╔══

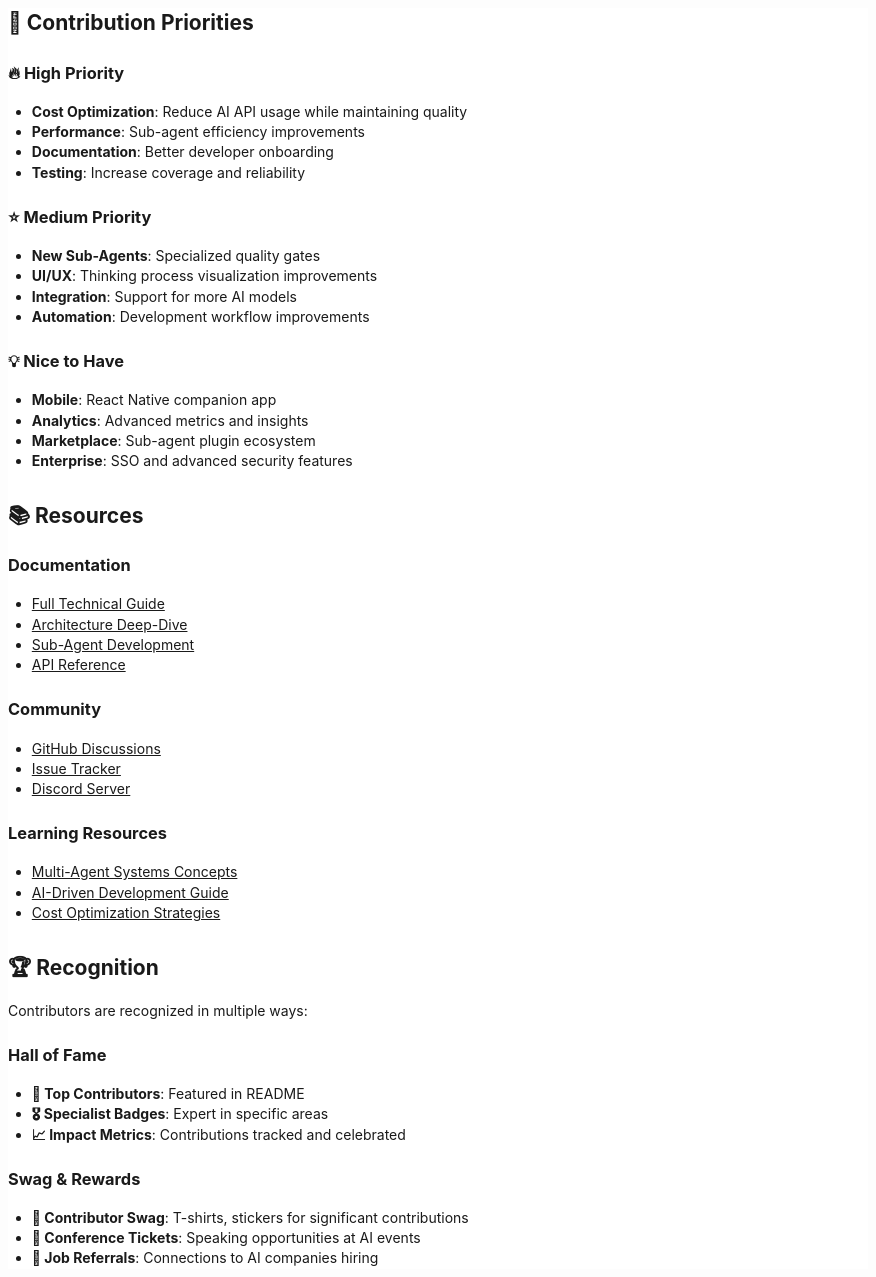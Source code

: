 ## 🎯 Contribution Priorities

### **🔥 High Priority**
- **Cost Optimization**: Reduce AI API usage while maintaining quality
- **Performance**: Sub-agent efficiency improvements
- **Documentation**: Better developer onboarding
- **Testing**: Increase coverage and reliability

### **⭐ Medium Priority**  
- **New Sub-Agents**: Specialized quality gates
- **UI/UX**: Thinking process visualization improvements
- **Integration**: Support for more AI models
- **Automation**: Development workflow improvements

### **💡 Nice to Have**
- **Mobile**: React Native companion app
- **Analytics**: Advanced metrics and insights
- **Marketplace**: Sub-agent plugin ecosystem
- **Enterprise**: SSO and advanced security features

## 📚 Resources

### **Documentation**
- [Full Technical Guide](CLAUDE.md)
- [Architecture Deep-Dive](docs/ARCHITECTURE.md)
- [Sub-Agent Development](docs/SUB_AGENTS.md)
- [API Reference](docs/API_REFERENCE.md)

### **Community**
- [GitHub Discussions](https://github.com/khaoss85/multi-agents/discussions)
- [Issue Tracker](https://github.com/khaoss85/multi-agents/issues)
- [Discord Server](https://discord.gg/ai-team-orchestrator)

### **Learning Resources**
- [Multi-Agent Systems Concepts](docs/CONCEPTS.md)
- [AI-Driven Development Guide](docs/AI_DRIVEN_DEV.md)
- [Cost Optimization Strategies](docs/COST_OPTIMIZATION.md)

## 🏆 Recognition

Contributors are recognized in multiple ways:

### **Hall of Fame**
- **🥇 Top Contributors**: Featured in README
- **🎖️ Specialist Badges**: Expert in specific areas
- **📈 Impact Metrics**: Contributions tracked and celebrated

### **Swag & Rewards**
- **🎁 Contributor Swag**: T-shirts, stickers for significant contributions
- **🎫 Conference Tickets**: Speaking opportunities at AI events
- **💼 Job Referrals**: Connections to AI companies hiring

╚══

Write out word for word only the lines from the one with "- [API Reference](docs/API_REFERENCE.md)" to the end of the material, both ends included.

- [API Reference](docs/API_REFERENCE.md)

### **Community**
- [GitHub Discussions](https://github.com/khaoss85/multi-agents/discussions)
- [Issue Tracker](https://github.com/khaoss85/multi-agents/issues)
- [Discord Server](https://discord.gg/ai-team-orchestrator)

### **Learning Resources**
- [Multi-Agent Systems Concepts](docs/CONCEPTS.md)
- [AI-Driven Development Guide](docs/AI_DRIVEN_DEV.md)
- [Cost Optimization Strategies](docs/COST_OPTIMIZATION.md)

## 🏆 Recognition

Contributors are recognized in multiple ways:

### **Hall of Fame**
- **🥇 Top Contributors**: Featured in README
- **🎖️ Specialist Badges**: Expert in specific areas
- **📈 Impact Metrics**: Contributions tracked and celebrated

### **Swag & Rewards**
- **🎁 Contributor Swag**: T-shirts, stickers for significant contributions
- **🎫 Conference Tickets**: Speaking opportunities at AI events
- **💼 Job Referrals**: Connections to AI companies hiring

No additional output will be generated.